● **How to complete this task**:
Output the number of lines in the entries below with the string "Prime" in them, and nothing further.

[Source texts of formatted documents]
□ □ □ □
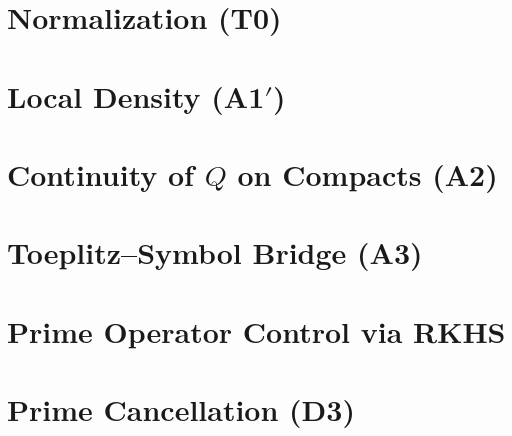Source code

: \documentclass[11pt]{article}
\begin{document}
\maketitle

\begin{abstract}

\end{abstract}





\section{Normalization (T0)}\label{sec:T0}



\section{Local Density \texorpdfstring{(A1$'$)}{(A1')}}\label{sec:A1}


\section{Continuity of \texorpdfstring{$Q$}{Q} on Compacts (A2)}\label{sec:A2}


\section{Toeplitz--Symbol Bridge (A3)}\label{sec:A3}










\section{Prime Operator Control via RKHS}\label{sec:RKHS}







\section{Prime Cancellation (D3)}\label{sec:D3}



\end{document}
□ □ □ □
● **Expected answer**:
2